Jolie Bookspan, M.Ed, PhD, FAWM
This is the first part of a great reader story. Mike has been fixing many things. Pain started with a local radiating pain, then became much other pain. Mike looked for something to fix the first area, then ably used other techniques.

Mike writes,
"I'm sorry it's taken so long to write back. Along with teaching and family time I've been taking a graduate class and I've just finish my final project for the class. Now I have time. Here goes.

"Back in 1983 I developed a deep pain and spasms in my right buttock along with radiating pain down my leg. I had been running 40-90 miles per week as a high school and college cross-country/track/road runner. For the past 20+ years this pain has come and gone every week while lying down, walking, and mostly sitting, making it very difficult to work at a desk, sit at a class, and drive. I've assumed it was a type of sciatica and read and tried everything I could for relief.

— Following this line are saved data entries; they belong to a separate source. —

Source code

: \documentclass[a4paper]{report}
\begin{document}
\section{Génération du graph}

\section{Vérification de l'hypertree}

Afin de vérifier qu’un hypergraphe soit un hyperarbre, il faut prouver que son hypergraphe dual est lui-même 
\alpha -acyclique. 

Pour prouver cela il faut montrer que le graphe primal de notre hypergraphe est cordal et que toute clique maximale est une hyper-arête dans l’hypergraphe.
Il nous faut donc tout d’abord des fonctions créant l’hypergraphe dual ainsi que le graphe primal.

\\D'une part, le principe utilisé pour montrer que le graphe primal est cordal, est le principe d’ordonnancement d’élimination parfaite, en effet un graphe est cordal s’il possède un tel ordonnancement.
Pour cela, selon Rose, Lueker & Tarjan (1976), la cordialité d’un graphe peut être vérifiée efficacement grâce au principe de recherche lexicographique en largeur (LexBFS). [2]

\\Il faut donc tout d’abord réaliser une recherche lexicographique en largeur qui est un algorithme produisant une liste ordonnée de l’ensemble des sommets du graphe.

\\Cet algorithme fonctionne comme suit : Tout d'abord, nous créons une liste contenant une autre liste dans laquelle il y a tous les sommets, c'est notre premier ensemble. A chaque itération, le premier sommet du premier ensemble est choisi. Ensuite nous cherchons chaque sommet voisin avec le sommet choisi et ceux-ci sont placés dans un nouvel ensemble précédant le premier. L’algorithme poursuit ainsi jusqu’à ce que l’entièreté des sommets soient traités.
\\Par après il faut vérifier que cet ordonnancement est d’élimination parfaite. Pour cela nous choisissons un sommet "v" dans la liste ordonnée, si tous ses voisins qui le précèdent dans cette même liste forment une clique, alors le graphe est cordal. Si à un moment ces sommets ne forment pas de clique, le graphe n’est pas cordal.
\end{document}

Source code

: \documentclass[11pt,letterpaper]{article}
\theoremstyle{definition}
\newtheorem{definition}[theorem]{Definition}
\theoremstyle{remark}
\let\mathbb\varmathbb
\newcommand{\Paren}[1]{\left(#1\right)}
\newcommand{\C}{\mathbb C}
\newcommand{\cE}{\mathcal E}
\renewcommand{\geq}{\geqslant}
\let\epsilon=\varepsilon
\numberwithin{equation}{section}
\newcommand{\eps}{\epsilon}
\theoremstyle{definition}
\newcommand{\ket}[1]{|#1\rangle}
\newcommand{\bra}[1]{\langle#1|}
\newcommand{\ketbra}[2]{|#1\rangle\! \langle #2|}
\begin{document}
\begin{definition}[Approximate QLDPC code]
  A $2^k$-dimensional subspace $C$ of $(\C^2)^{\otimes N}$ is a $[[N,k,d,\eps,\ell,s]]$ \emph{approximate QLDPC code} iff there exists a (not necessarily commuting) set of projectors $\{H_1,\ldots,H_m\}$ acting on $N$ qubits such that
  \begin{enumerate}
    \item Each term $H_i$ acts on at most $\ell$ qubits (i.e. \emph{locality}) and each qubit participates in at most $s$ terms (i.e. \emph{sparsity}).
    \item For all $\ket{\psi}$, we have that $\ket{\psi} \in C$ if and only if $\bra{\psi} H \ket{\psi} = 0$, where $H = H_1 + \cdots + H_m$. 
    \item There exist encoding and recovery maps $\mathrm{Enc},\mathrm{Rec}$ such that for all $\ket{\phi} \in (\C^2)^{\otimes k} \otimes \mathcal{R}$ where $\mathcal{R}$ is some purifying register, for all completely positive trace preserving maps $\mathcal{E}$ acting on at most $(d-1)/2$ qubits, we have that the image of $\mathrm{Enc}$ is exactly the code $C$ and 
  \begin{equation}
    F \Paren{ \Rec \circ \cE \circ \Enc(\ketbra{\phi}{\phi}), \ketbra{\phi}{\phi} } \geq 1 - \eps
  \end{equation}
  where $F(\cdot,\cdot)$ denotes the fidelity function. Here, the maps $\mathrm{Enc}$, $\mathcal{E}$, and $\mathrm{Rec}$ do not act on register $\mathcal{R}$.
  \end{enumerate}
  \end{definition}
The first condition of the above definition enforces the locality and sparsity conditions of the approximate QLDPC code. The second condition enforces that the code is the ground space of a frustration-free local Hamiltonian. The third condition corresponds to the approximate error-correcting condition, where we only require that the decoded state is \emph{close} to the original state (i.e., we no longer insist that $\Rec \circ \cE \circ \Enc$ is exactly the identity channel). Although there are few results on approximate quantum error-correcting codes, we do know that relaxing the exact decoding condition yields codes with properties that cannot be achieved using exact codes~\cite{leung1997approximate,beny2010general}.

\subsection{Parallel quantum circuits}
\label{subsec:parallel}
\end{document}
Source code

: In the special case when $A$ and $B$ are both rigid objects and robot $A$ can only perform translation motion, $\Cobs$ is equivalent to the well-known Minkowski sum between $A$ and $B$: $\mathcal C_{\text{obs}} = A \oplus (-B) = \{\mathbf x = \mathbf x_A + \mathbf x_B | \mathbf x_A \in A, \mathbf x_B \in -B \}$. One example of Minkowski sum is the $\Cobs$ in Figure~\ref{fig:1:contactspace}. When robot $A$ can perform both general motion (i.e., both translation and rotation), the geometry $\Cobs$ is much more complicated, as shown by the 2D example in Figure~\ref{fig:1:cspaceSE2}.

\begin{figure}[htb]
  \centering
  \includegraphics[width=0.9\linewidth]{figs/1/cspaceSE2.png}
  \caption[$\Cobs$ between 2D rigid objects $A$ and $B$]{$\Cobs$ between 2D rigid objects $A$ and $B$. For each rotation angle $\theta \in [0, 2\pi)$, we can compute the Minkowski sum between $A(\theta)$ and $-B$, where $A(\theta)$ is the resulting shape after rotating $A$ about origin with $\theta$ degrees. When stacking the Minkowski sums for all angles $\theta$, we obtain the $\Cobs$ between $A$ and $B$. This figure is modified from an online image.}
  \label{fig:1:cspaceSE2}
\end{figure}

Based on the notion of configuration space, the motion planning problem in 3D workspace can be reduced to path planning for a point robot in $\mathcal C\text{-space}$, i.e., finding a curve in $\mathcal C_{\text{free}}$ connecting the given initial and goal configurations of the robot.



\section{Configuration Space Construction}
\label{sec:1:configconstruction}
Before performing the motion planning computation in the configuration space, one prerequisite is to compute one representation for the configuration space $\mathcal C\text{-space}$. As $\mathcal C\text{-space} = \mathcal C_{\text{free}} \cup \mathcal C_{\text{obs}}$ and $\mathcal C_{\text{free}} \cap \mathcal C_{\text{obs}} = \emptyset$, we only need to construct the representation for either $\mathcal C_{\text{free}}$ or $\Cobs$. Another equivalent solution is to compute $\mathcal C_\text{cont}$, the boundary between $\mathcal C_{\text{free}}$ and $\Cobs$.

"The only temporary relief I found was in cycling, which stopped the pain for up to 48 hrs after rides, so I ended up cycling for 20 years, including racing for a team for 2 years. All that cycling caused other problems including a slumped, impinged shoulder from a separated collarbone in a crash, tight hip flexors, allergies from all the car exhaust and desert riding, and too many close calls from SUVs with drivers calling, texting etc. in heavy traffic. I was eating far too many simple carbs for energy on these intense rides. I stopped cycling to improve my health, decrease my risks of collisions, and to save money on all that equipment.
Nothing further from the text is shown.